• la croissance portée par l’agriculture, en attendant mieux

    Publié le: 25 mars 2021

    BAM revoit ses anticipations à la hausse. Elles devraient passer à 5,3%, après une récession de 7%. Parallèlement, l’inflation devrait remonter.

    L’inflation devrait reprendre cette année, même si elle reste éloignée de la cible de 2%. Dans son édition du jour, L’Économiste soutient qu’elle s’établirait à 0,9% en moyenne, selon les nouvelles prévisions de Bank Al-Maghrib, contre un taux de 0,6% anticipé en décembre dernier. « L’inflation sous-jacente, qui reflète la tendance réelle des prix, accélérerait à 1,2% au lieu de 0,6% prévu précédemment », indique-t-il. Celle-ci serait stimulée par un regain attendu de la demande des ménages à partir du deuxième semestre, avec la bonne tenue de la campagne vaccinale.

    « Sauf que les principales forces à l’origine du regain de l’inflation sont exogènes, notamment la hausse des cours mondiaux des matière premières », relativise le quotidien qui précise que « la tendance future de l’inflation sera principalement déterminée par les prix à la pompe, les cours mondiaux des matières premières hors pétrole et l’inflation des pays partenaires ». 

    Pour le journal, il n’y a pas pour autant de quoi « paniquer pour le moment, étant donné que les prix devraient rester sous contrôle ». 

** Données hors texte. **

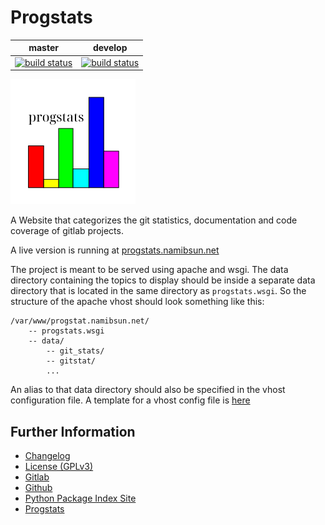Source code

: # Progstats

|master|develop|
|:---:|:---:|
|[![build status](https://gitlab.namibsun.net/namboy94/progstats/badges/master/build.svg)](https://gitlab.namibsun.net/namboy94/progstats/commits/master)|[![build status](https://gitlab.namibsun.net/namboy94/progstats/badges/develop/build.svg)](https://gitlab.namibsun.net/namboy94/progstats/commits/develop)|

![Logo](resources/logo/logo-readme.png)

A Website that categorizes the git statistics, documentation and code coverage
of gitlab projects.

A live version is running at
[progstats.namibsun.net](https://progstats.namibsun.net)

The project is meant to be served using apache and wsgi. The data directory
containing the topics to display should be inside a separate data directory
that is located in the same directory as `progstats.wsgi`. So the structure
of the apache vhost should look something like this:

    /var/www/progstat.namibsun.net/
        -- progstats.wsgi
        -- data/
            -- git_stats/
            -- gitstat/
            ...

An alias to that data directory should also be specified in the
vhost configuration file. A template for a vhost config file is
[here](config/apache.conf)

## Further Information

* [Changelog](https://gitlab.namibsun.net/namboy94/progstats/raw/master/CHANGELOG)
* [License (GPLv3)](https://gitlab.namibsun.net/namboy94/progstats/raw/master/LICENSE)
* [Gitlab](https://gitlab.namibsun.net/namboy94/progstats)
* [Github](https://github.com/namboy94/progstats)
* [Python Package Index Site](https://pypi.org/project/progstats/)
* [Progstats](https://progstats.namibsun.net/projects/progstats)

    Côté croissance, « l’économie devrait rebondir de 5,3% en 2021 ». C’est donc une révision à la hausse des prévisions de 0,6 point par rapport aux anticipations de décembre dernier, notamment grâce à une campagne céréalière supérieure à la moyenne, après deux années de sécheresse. L’Économiste affirme que « la récolte devrait atteindre 95 millions de quintaux contre une moyenne de 75 millions de quintaux ».

    De quoi porter la hausse de la valeur ajoutée agricole à 17,6% contre 13,8% anticipé en décembre dernier. Cela se reflète par  une amélioration de 0,2 point de la croissance du PIB non agricole. « Elle resterait en dessous de son rythme pré-covid, soit 3,5% contre 3,8% en 2019 ».

    Dans ces conditions, il n’y a aucune raison pour que la banque centrale intervienne sur le taux directeur qui a été maintenu à 1,5% pour permettre aux entreprises et aux ménages de continuer à se financer à des conditions favorables. D’ailleurs, le journal relève que « les taux d’intérêt se sont détendus de 49 points de base en 2020, dont une baisse de 119 points de base pour les TPME ».

    Cela s’est traduit par une augmentation de 3,9% de l’encours des crédits au secteur non financier, augmentation essentiellement tirée par les crédits covid. Sur les crédits Relance, les banques ont approuvé, en neuf mois, 38 milliards de dirhams de crédits à 36.000 entreprises (chiffres arrêtés au 19 mars). Les concours des banques aux entreprises (crédits Oxygène et Relance) s’élèvent à 55 milliards de dirhams et les reports d’échéances de crédit ont porté sur un encours de 49 milliards de dirhams (33.000 bénéficiaires). Par ailleurs, 470.000 personnes ont bénéficié des moratoires sur un encours global de 67 milliards de dirhams.